→ Problem to work on
Nothing below is to be printed except the lines between the line holding "- Clear module boundaries and interfaces" and the line holding "## **Usage**", inclusive, each exactly as it appears.

→ Data for this task
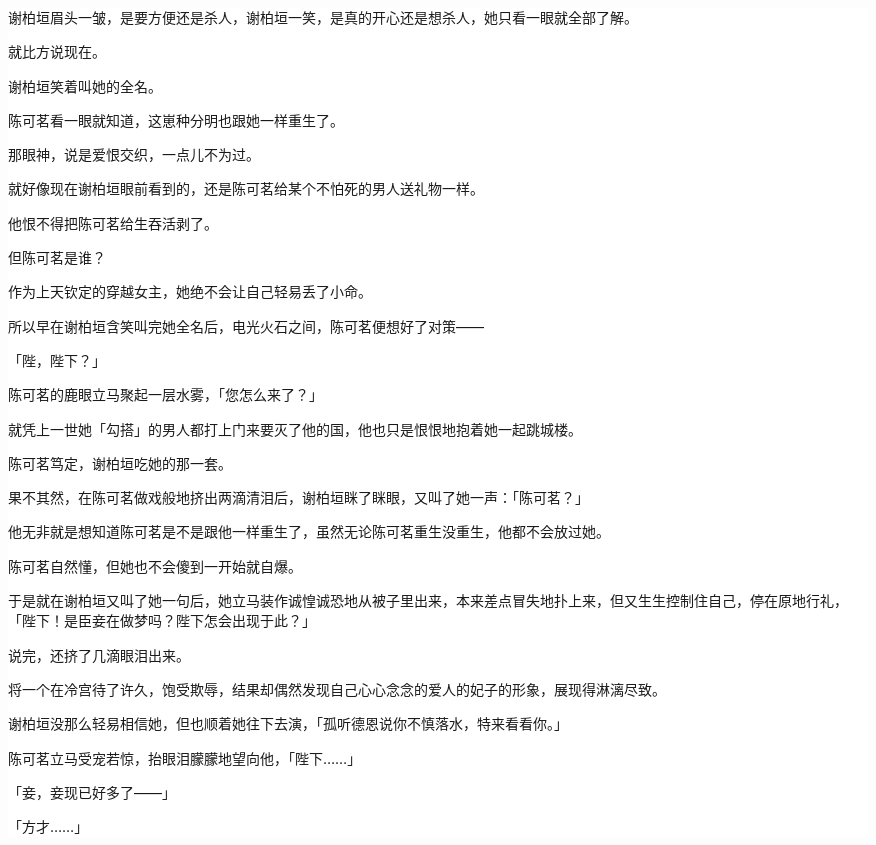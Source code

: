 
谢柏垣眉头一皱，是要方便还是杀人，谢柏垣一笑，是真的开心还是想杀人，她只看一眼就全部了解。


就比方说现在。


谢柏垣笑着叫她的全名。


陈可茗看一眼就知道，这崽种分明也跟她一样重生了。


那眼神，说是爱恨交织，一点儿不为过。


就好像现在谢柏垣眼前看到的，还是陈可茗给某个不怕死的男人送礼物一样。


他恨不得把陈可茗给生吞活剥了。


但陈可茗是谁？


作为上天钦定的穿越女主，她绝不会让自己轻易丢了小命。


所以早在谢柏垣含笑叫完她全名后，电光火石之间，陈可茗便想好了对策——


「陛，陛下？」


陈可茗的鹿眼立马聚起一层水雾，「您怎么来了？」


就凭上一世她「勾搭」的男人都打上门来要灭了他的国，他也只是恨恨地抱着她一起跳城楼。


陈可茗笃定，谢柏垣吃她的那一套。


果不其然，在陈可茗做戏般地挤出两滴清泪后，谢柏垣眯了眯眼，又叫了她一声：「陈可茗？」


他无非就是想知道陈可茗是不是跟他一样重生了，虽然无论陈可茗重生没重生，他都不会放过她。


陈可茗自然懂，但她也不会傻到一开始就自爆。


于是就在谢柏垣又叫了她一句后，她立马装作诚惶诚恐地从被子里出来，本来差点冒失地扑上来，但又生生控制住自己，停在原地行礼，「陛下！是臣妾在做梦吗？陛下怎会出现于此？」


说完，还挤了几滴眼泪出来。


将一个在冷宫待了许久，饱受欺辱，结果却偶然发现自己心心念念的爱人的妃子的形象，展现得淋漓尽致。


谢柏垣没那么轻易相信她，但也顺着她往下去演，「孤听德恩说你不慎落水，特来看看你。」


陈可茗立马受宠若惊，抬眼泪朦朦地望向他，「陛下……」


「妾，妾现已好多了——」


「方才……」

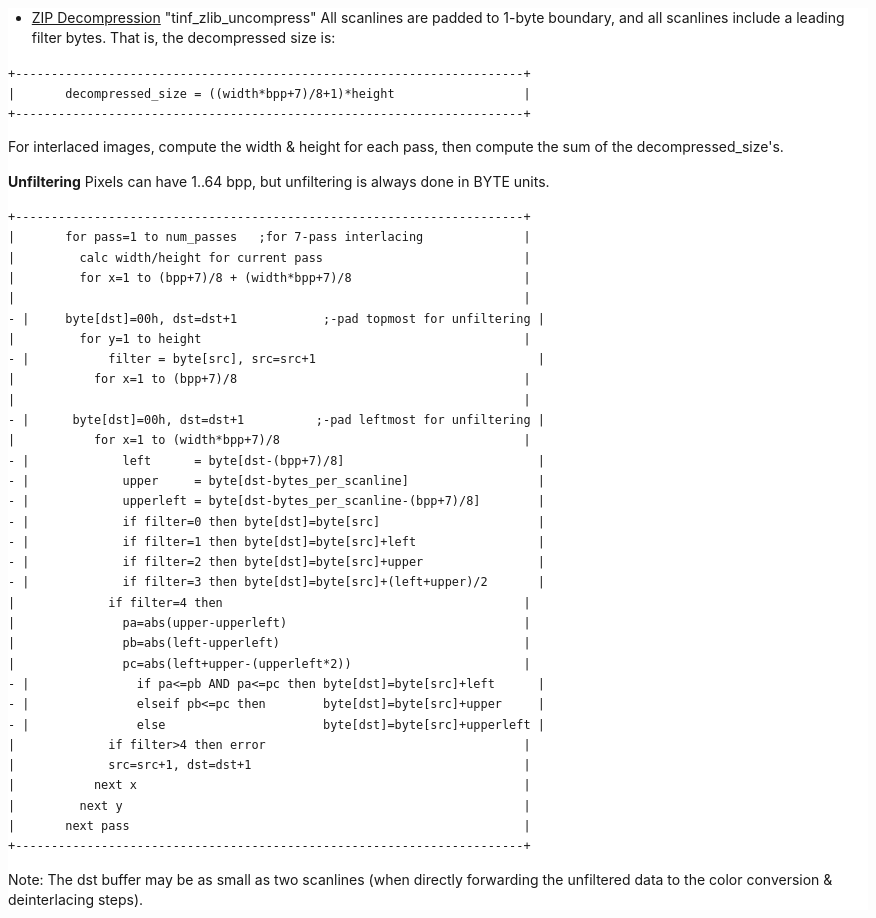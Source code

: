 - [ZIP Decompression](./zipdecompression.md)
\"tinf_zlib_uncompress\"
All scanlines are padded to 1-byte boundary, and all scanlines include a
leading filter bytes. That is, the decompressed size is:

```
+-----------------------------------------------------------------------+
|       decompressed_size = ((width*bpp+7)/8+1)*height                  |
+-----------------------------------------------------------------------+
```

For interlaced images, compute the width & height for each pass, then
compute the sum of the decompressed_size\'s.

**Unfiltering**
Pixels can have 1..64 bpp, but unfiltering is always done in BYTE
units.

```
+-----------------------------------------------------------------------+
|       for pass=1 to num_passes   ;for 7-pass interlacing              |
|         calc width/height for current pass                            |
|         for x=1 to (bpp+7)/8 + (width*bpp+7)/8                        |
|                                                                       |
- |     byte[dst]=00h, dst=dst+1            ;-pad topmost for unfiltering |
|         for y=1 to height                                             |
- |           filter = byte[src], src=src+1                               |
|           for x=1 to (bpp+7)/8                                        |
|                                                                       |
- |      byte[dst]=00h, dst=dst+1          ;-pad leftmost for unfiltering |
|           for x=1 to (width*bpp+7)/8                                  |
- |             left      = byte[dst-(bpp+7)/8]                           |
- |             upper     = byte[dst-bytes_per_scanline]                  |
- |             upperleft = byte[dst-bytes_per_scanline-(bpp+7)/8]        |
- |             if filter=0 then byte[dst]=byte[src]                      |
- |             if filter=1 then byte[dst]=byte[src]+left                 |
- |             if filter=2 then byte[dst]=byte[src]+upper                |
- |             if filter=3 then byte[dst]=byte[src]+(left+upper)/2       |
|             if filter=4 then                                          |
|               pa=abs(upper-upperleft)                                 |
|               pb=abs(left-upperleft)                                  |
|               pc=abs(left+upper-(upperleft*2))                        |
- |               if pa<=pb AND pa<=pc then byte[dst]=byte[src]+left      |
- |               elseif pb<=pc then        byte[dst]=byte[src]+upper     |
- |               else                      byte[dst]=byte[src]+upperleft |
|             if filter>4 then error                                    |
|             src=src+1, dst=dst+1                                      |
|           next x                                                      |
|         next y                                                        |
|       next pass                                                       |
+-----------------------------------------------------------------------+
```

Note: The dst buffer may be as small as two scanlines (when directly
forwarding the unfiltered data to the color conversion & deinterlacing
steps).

...

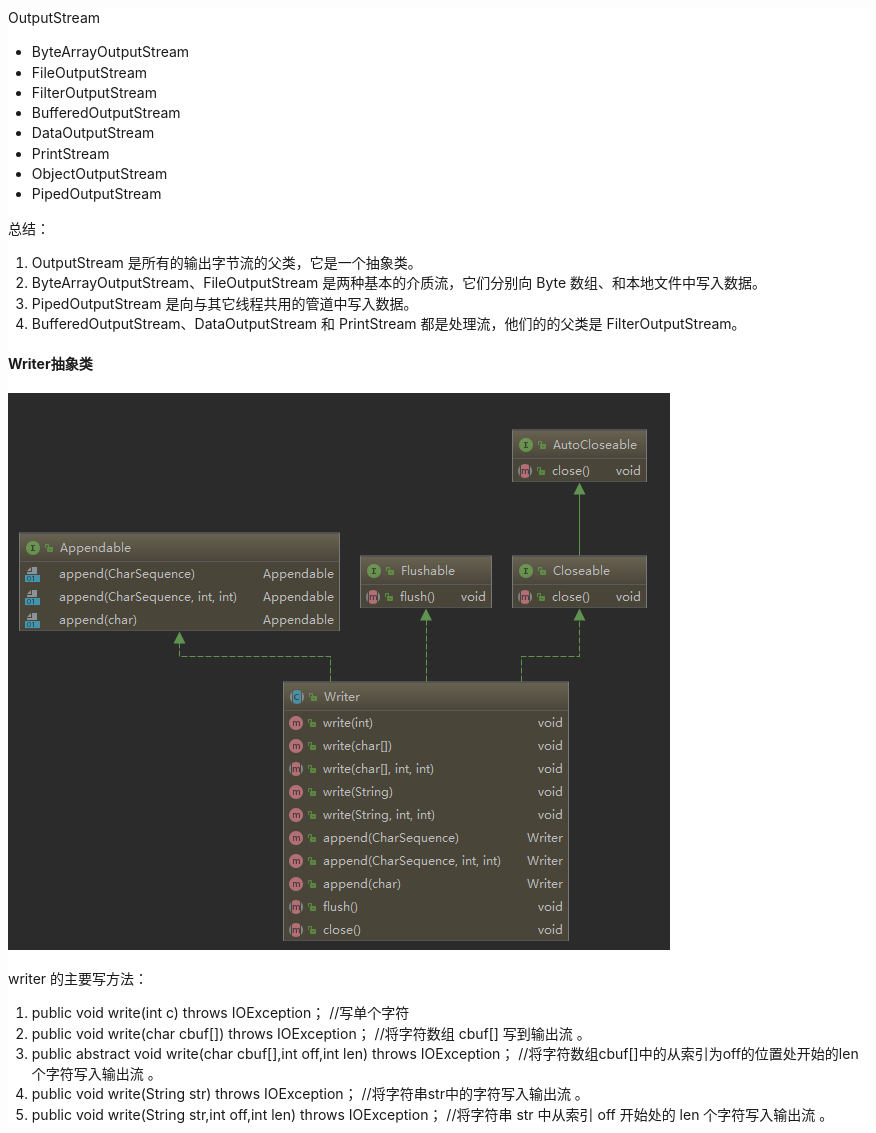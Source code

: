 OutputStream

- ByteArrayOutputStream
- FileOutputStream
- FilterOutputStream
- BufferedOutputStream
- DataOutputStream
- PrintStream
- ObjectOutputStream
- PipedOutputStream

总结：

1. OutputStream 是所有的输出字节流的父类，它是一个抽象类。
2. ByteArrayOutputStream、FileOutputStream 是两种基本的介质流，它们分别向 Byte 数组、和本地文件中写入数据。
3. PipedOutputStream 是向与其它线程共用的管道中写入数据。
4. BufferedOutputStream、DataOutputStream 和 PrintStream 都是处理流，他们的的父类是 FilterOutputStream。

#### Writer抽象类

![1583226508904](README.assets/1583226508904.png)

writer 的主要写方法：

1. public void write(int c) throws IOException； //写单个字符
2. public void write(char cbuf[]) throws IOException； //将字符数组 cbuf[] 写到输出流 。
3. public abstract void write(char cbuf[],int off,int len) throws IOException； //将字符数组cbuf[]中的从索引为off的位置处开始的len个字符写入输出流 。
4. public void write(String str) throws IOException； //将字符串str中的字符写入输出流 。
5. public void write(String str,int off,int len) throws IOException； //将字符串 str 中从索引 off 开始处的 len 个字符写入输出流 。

---

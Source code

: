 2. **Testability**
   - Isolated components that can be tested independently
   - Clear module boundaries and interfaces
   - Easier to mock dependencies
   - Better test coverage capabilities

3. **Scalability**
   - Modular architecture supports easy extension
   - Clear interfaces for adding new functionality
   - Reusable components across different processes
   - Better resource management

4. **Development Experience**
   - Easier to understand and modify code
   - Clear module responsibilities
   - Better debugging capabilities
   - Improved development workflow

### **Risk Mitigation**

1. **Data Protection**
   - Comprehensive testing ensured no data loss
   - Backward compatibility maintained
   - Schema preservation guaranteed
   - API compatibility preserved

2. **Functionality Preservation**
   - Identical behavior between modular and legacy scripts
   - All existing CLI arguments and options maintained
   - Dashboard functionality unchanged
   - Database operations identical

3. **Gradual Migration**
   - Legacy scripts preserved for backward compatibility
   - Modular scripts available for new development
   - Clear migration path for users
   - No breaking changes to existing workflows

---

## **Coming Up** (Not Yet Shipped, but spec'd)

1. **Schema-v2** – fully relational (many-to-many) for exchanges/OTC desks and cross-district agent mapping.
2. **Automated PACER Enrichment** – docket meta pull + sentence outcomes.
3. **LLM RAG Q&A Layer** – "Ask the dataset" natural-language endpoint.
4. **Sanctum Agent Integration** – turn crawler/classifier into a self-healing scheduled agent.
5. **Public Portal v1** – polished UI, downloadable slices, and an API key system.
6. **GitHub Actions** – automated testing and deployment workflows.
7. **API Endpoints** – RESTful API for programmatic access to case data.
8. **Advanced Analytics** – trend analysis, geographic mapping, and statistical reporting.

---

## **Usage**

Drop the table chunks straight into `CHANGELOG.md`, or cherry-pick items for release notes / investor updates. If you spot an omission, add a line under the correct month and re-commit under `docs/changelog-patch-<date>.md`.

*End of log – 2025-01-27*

→ Response area
   - Clear module boundaries and interfaces
   - Easier to mock dependencies
   - Better test coverage capabilities

3. **Scalability**
   - Modular architecture supports easy extension
   - Clear interfaces for adding new functionality
   - Reusable components across different processes
   - Better resource management

4. **Development Experience**
   - Easier to understand and modify code
   - Clear module responsibilities
   - Better debugging capabilities
   - Improved development workflow

### **Risk Mitigation**

1. **Data Protection**
   - Comprehensive testing ensured no data loss
   - Backward compatibility maintained
   - Schema preservation guaranteed
   - API compatibility preserved

2. **Functionality Preservation**
   - Identical behavior between modular and legacy scripts
   - All existing CLI arguments and options maintained
   - Dashboard functionality unchanged
   - Database operations identical

3. **Gradual Migration**
   - Legacy scripts preserved for backward compatibility
   - Modular scripts available for new development
   - Clear migration path for users
   - No breaking changes to existing workflows

---

## **Coming Up** (Not Yet Shipped, but spec'd)

1. **Schema-v2** – fully relational (many-to-many) for exchanges/OTC desks and cross-district agent mapping.
2. **Automated PACER Enrichment** – docket meta pull + sentence outcomes.
3. **LLM RAG Q&A Layer** – "Ask the dataset" natural-language endpoint.
4. **Sanctum Agent Integration** – turn crawler/classifier into a self-healing scheduled agent.
5. **Public Portal v1** – polished UI, downloadable slices, and an API key system.
6. **GitHub Actions** – automated testing and deployment workflows.
7. **API Endpoints** – RESTful API for programmatic access to case data.
8. **Advanced Analytics** – trend analysis, geographic mapping, and statistical reporting.

---

## **Usage**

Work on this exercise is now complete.